THE PROBLEM:
Retype every line from the start of the data down to and including the line with "<u>Goals of PE</u>". Skip the pictures.

..............................

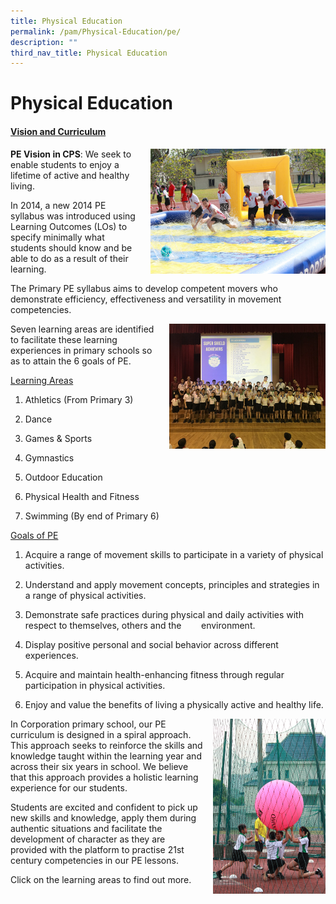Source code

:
 ```yaml
---
title: Physical Education
permalink: /pam/Physical-Education/pe/
description: ""
third_nav_title: Physical Education
---
```

Physical Education 
===================
#### <u>Vision and Curriculum</u>

<img src="/images/PE1.jpeg" style="width:280px;height:200px;margin-left:15px;" align = "right">


**PE Vision in CPS**: We seek to enable students to enjoy a lifetime of active and healthy living.  

  

In 2014, a new 2014 PE syllabus was introduced using Learning Outcomes (LOs) to specify minimally what students should know and be able to do as a result of their learning.   

  

The Primary PE syllabus aims to develop competent movers who demonstrate efficiency, effectiveness and versatility in movement competencies.



<img src="/images/PE2.jpeg" style="width:250px;height:200px;margin-left:15px;" align = "right">

Seven learning areas are identified to facilitate these learning experiences in primary schools so as to attain the 6 goals of PE. 

  

<u>Learning Areas</u>

  

1. Athletics (From Primary 3)

2. Dance

3. Games & Sports

4. Gymnastics

5. Outdoor Education

6. Physical Health and Fitness

7. Swimming (By end of Primary 6)



<u>Goals of PE</u>

  

1. Acquire a range of movement skills to participate in a variety of physical activities.

2. Understand and apply movement concepts, principles and strategies in a range of physical activities.

3. Demonstrate safe practices during physical and daily activities with respect to themselves, others and the        environment.

4. Display positive personal and social behavior across different experiences.

5. Acquire and maintain health-enhancing fitness through regular participation in physical activities.

6. Enjoy and value the benefits of living a physically active and healthy life.


<img src="/images/PE3.jpeg" style="width:180px;height:280px;margin-left:15px;" align = "right">

In Corporation primary school, our PE curriculum is designed in a spiral approach. 
This approach seeks to reinforce the skills and knowledge taught within the learning year and across their six years in school. We believe that this approach provides a holistic learning experience for our students. 

  

Students are excited and confident to pick up new skills and knowledge, apply them during authentic situations and facilitate the development of character as they are provided with the platform to practise 21st century competencies in our PE lessons.

  

  

  

Click on the learning areas to find out more.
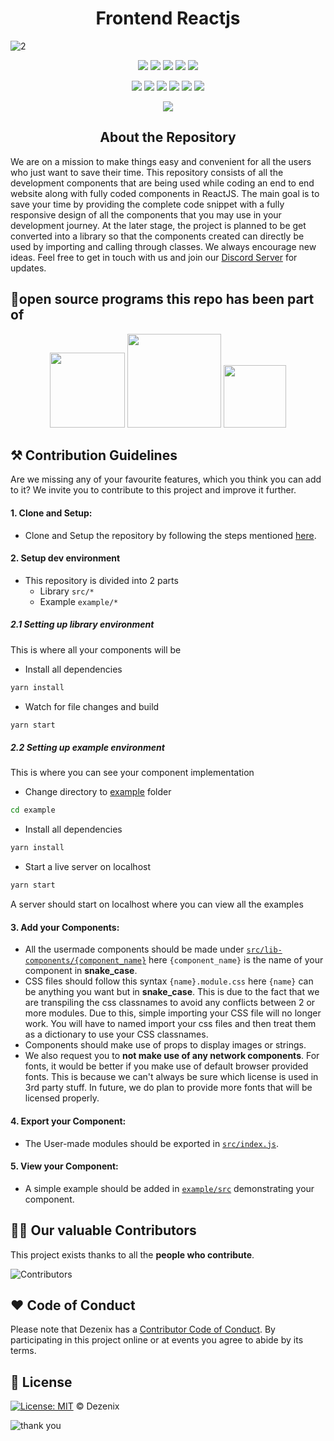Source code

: <h1 align="center">Frontend Reactjs</h1>

![2](https://user-images.githubusercontent.com/79747022/138426402-b8c4baf4-c1ed-4ee2-9005-157c8ada8883.png)

<div align="center">

<a href="https://github.com/Dezenix/frontend-reactjs"><img src="https://badges.frapsoft.com/os/v1/open-source.svg?v=103"></a>
<a href="https://github.com/Dezenix/frontend-reactjs"><img src="https://img.shields.io/badge/Built%20by-Designers-0059b3"></a>
<a href="https://github.com/Dezenix/frontend-reactjs"><img src="https://img.shields.io/static/v1.svg?label=Contributions&message=Welcome&color=yellow"></a>
<a href="https://github.com/smaranjitghose/"><img src="https://img.shields.io/badge/Maintained%3F-yes-brightgreen.svg?v=103"></a>
<a href="https://github.com/Dezenix/frontend-reactjs/blob/master/LICENSE"><img src="https://img.shields.io/badge/license-MIT-blue.svg?v=103"></a>

<a href="https://github.com/Dezenix/frontend-reactjs/graphs/contributors"><img src="https://img.shields.io/github/contributors/Dezenix/frontend-reactjs?color=brightgreen"></a>
<a href="https://github.com/Dezenix/frontend-reactjs/stargazers"><img src="https://img.shields.io/github/stars/Dezenix/frontend-reactjs?color=0059b3"></a>
<a href="https://github.com/Dezenix/frontend-reactjs/network/members"><img src="https://img.shields.io/github/forks/Dezenix/frontend-reactjs?color=yellow"></a>
<a href="https://github.com/Dezenix/frontend-reactjs/issues?q=is%3Aissue+is%3Aclosed"><img src="https://img.shields.io/github/issues-closed-raw/Dezenix/frontend-reactjs?color=yellow"></a>
<a href="https://github.com/Dezenix/frontend-reactjs/pulls"><img src="https://img.shields.io/github/issues-pr/Dezenix/frontend-reactjs?color=brightgreen"></a>
<a href="https://github.com/Dezenix/frontend-reactjs/pulls?q=is%3Apr+is%3Aclosed"><img src="https://img.shields.io/github/issues-pr-closed-raw/Dezenix/frontend-reactjs?color=0059b3"></a>
<!-- <a href="https://github.com/Dezenix/frontend-reactjs/issues"><img src="https://img.shields.io/github/issues/Dezenix/frontend-reactjs?color=0059b3"></a> -->
<img src="https://user-images.githubusercontent.com/73097560/115834477-dbab4500-a447-11eb-908a-139a6edaec5c.gif">
</div>

<h2 align="center">About the Repository</h2>

We are on a mission to make things easy and convenient for all the users who just want to save their time. This repository consists of all the development components that are being used while coding an end to end website along with fully coded components in ReactJS. The main goal is to save your time by providing the complete code snippet with a fully responsive design of all the components that you may use in your development journey. At the later stage, the project is planned to be get converted into a library so that the components created can directly be used by importing and calling through classes. We always encourage new ideas. Feel free to get in touch with us and join our [Discord Server](https://discord.gg/F3TtF5AHKz) for updates.

## 💯open source programs this repo has been part of
<div align="center">
<img src="https://user-images.githubusercontent.com/79747022/144798160-551b0f37-58d4-4f59-809e-d0f5e3f437c3.png" width="120px"> 
<img src="https://user-images.githubusercontent.com/79747022/144800351-13fa1e9d-6417-4330-bc87-00d33404cc76.png" width="150px">
<img src="https://user-images.githubusercontent.com/79747022/147199017-9afed0e7-744e-4e9e-ad6c-4bba5a43ed90.jpeg" width="100px">

</div>

## ⚒️ Contribution Guidelines

Are we missing any of your favourite features, which you think you can add to it? We invite you to contribute to this project and improve it further.

#### 1. Clone and Setup:
* Clone and Setup the repository by following the steps mentioned [here](https://github.com/Dezenix/.github/blob/main/CONTRIBUTING.md).

#### 2. Setup dev environment
* This repository is divided into 2 parts
  - Library ```src/*```
  - Example ```example/*```

##### 2.1 Setting up library environment

This is where all your components will be

* Install all dependencies

``` bash
yarn install
```

* Watch for file changes and build 

``` bash
yarn start
```

##### 2.2 Setting up example environment
This is where you can see your component implementation

* Change directory to [example](/example) folder

``` bash
cd example
```

* Install all dependencies

``` bash
yarn install
```

* Start a live server on localhost

``` bash
yarn start
```

A server should start on localhost where you can view all the examples
 

#### 3. Add your Components:
* All the usermade components should be made under [`src/lib-components/{component_name}`](https://github.com/Dezenix/frontend-reactjs/tree/main/src/lib-components) here `{component_name}` is the name of your component in **snake_case**.
* CSS files should follow this syntax `{name}.module.css` here `{name}` can be anything you want but in **snake_case**. This is due to the fact that we are transpiling the css classnames to avoid any conflicts between 2 or more modules. Due to this, simple importing your CSS file will no longer work. You will have to named import your css files and then treat them as a dictionary to use your CSS classnames.
* Components should make use of props to display images or strings.
* We also request you to **not make use of any network components**. For fonts, it would be better if you make use of default browser provided fonts. This is because we can't always be sure which license is used in 3rd party stuff. In future, we do plan to provide more fonts that will be licensed properly.

#### 4. Export your Component:
* The User-made modules should be exported in [`src/index.js`](/src/index.js).

#### 5. View your Component:
* A simple example should be added in [`example/src`](/example/src) demonstrating your component.

## 👨‍💻 Our valuable Contributors

This project exists thanks to all the **people who contribute**.

![Contributors](https://contributors-img.web.app/image?repo=Dezenix/frontend-reactjs)

## ❤️ Code of Conduct

Please note that Dezenix has a [Contributor Code of Conduct](https://github.com/Dezenix/.github/blob/main/CODE_OF_CONDUCT.md). By participating in this project online or at events you agree to abide by its terms.

## 📜 License

[![License: MIT](https://img.shields.io/badge/License-MIT-yellow.svg)](./LICENSE) © Dezenix

![thank you](https://user-images.githubusercontent.com/79747022/138315571-2fada971-61f9-4008-9fa0-ac60bd655056.png)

..............................

ANSWER SPACE:
Source code

:
 ```yaml
---
title: Physical Education
permalink: /pam/Physical-Education/pe/
description: ""
third_nav_title: Physical Education
---
```

Physical Education 
===================
#### <u>Vision and Curriculum</u>

<img src="/images/PE1.jpeg" style="width:280px;height:200px;margin-left:15px;" align = "right">


**PE Vision in CPS**: We seek to enable students to enjoy a lifetime of active and healthy living.  

  

In 2014, a new 2014 PE syllabus was introduced using Learning Outcomes (LOs) to specify minimally what students should know and be able to do as a result of their learning.   

  

The Primary PE syllabus aims to develop competent movers who demonstrate efficiency, effectiveness and versatility in movement competencies.



<img src="/images/PE2.jpeg" style="width:250px;height:200px;margin-left:15px;" align = "right">

Seven learning areas are identified to facilitate these learning experiences in primary schools so as to attain the 6 goals of PE. 

  

<u>Learning Areas</u>

  

1. Athletics (From Primary 3)

2. Dance

3. Games & Sports

4. Gymnastics

5. Outdoor Education

6. Physical Health and Fitness

7. Swimming (By end of Primary 6)



<u>Goals of PE</u>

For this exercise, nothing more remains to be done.